518: well, maybe. But if the evidence for Black-Scholes isn't there then the evidence for that contention in general is pretty thin on the ground.
502:
Yeah, this is where being a flat-footed historian and hanging out with the weirder social sciences allows me to get myself in trouble. To be honest, I've never encountered any "self-described reductionists," because I've only encoutered it as a term of criticism. According to the Wikipedia page there are different versions of reductionism in different disciplines, but basically two kinds of propositions. One is the belief that within a field of study, explanations should reduce down to the smallest possible element(s). The other is that because all knowledge generally should reduce down to more basic or fundamental elements, entire fields of social inquiry are held to be epiphenomenal expressions of other forces. So, on the one hand you have matter as arrangements of atoms or psychology as an expression of neuro-biology, and on the other you have the creation of Western racism as a strategic response to recurrent labor crises. Whether this is positive monocausality or simply a pragmatic effort to minimize explanatory variables, it arrives at the same kind of highly partial and selective account.
Also, folks are throwing the word "orthogonal" around a lot lately. Is this some new fad with the kids?
513: What did the naval commander say to George Washington when asked how the British managed to land on the north shore of Long Island?
"I never promised you a Sound guarding."
521: It's the Internet abbreviation for "perpendicular". It's quicker to type, the way "LOL" is quicker to type than "laugh out loud".
OK, if that doesn't bring Emerson back, nothing will.
See? Nothing will.
For anybody that still cares, my name supposedly links to my exposition of a classic example with three goods and three consumers. I don't have chaos, but I do have an unstable equilibrium. And I have a picture for those who want to ignore the math.
I can't tell whether to be surprised or not surprised that Shearer seems to be siding with (what I understand to be) the performativity argument.
It's a mystery to me what examples like that in 525 are supposed to be demonstrating. You have a completely unnatural and artificial model which doesn't have a stable equilibrium. So what? I suppose this shows you can't prove a theorem that under extremely general conditions there is always a stable equilibrium but it is still possible for there to be a broad class of realistic models with stable equibria.
Is there no economic analogue of friction? If toy models tend to give you limit cycles, it's not that hard to imagine that small deformations of the toy model might have stable equilibria, as long as there's a way to inject some kind of dissipation into the system. Chaos seems like a more generic worry to me. (I have to admit, I've given exactly zero thought to what the analogue of energy is here, yet here I am throwing around words like "dissipation" anyway. Sorry.)
523: I get it, fewer characters. Like using "epistemic closure" instead of "closed mindedness."

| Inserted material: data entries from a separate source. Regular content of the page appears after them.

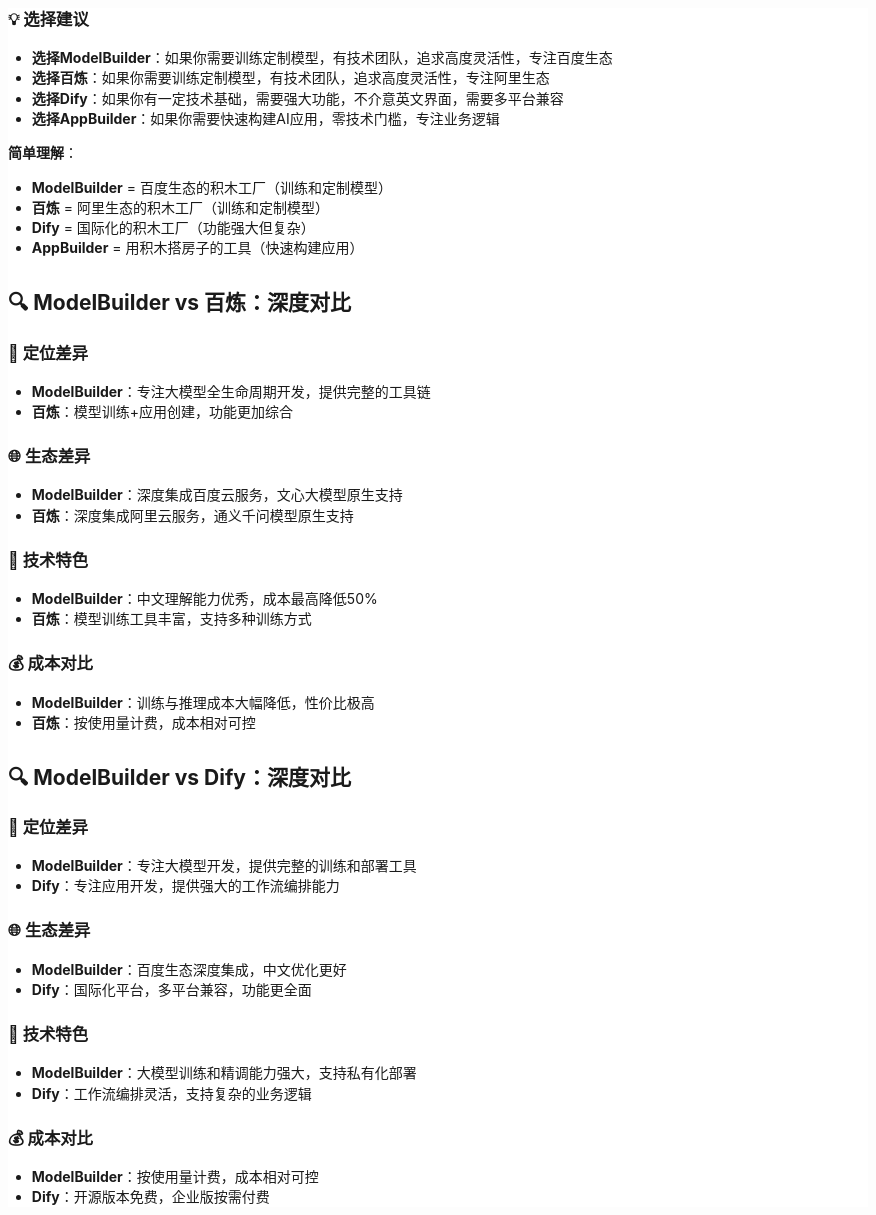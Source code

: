 ### 💡 **选择建议**
- **选择ModelBuilder**：如果你需要训练定制模型，有技术团队，追求高度灵活性，专注百度生态
- **选择百炼**：如果你需要训练定制模型，有技术团队，追求高度灵活性，专注阿里生态
- **选择Dify**：如果你有一定技术基础，需要强大功能，不介意英文界面，需要多平台兼容
- **选择AppBuilder**：如果你需要快速构建AI应用，零技术门槛，专注业务逻辑

**简单理解**：
- **ModelBuilder** = 百度生态的积木工厂（训练和定制模型）
- **百炼** = 阿里生态的积木工厂（训练和定制模型）
- **Dify** = 国际化的积木工厂（功能强大但复杂）
- **AppBuilder** = 用积木搭房子的工具（快速构建应用）

## 🔍 ModelBuilder vs 百炼：深度对比

### 🎯 **定位差异**
- **ModelBuilder**：专注大模型全生命周期开发，提供完整的工具链
- **百炼**：模型训练+应用创建，功能更加综合

### 🌐 **生态差异**
- **ModelBuilder**：深度集成百度云服务，文心大模型原生支持
- **百炼**：深度集成阿里云服务，通义千问模型原生支持

### 🚀 **技术特色**
- **ModelBuilder**：中文理解能力优秀，成本最高降低50%
- **百炼**：模型训练工具丰富，支持多种训练方式

### 💰 **成本对比**
- **ModelBuilder**：训练与推理成本大幅降低，性价比极高
- **百炼**：按使用量计费，成本相对可控

## 🔍 ModelBuilder vs Dify：深度对比

### 🎯 **定位差异**
- **ModelBuilder**：专注大模型开发，提供完整的训练和部署工具
- **Dify**：专注应用开发，提供强大的工作流编排能力

### 🌐 **生态差异**
- **ModelBuilder**：百度生态深度集成，中文优化更好
- **Dify**：国际化平台，多平台兼容，功能更全面

### 🚀 **技术特色**
- **ModelBuilder**：大模型训练和精调能力强大，支持私有化部署
- **Dify**：工作流编排灵活，支持复杂的业务逻辑

### 💰 **成本对比**
- **ModelBuilder**：按使用量计费，成本相对可控
- **Dify**：开源版本免费，企业版按需付费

528: I feel, in an extraordinarily vague way, that maybe that relates to the use of these in finance. Eh? Eh?
528: Is there no economic analogue of friction?
The only thing I could imagine would be something like external transaction costs (all your caveats plus more apply).
526
I can't tell whether to be surprised or not surprised that Shearer seems to be siding with (what I understand to be) the performativity argument.
Is that the view that society's expectations of how people should act influences how they do act? Why would I disagree with that? Of course with the caveat that "influences" does not mean "totally determines". As our genetic inheritance from the veldt also influences how we act.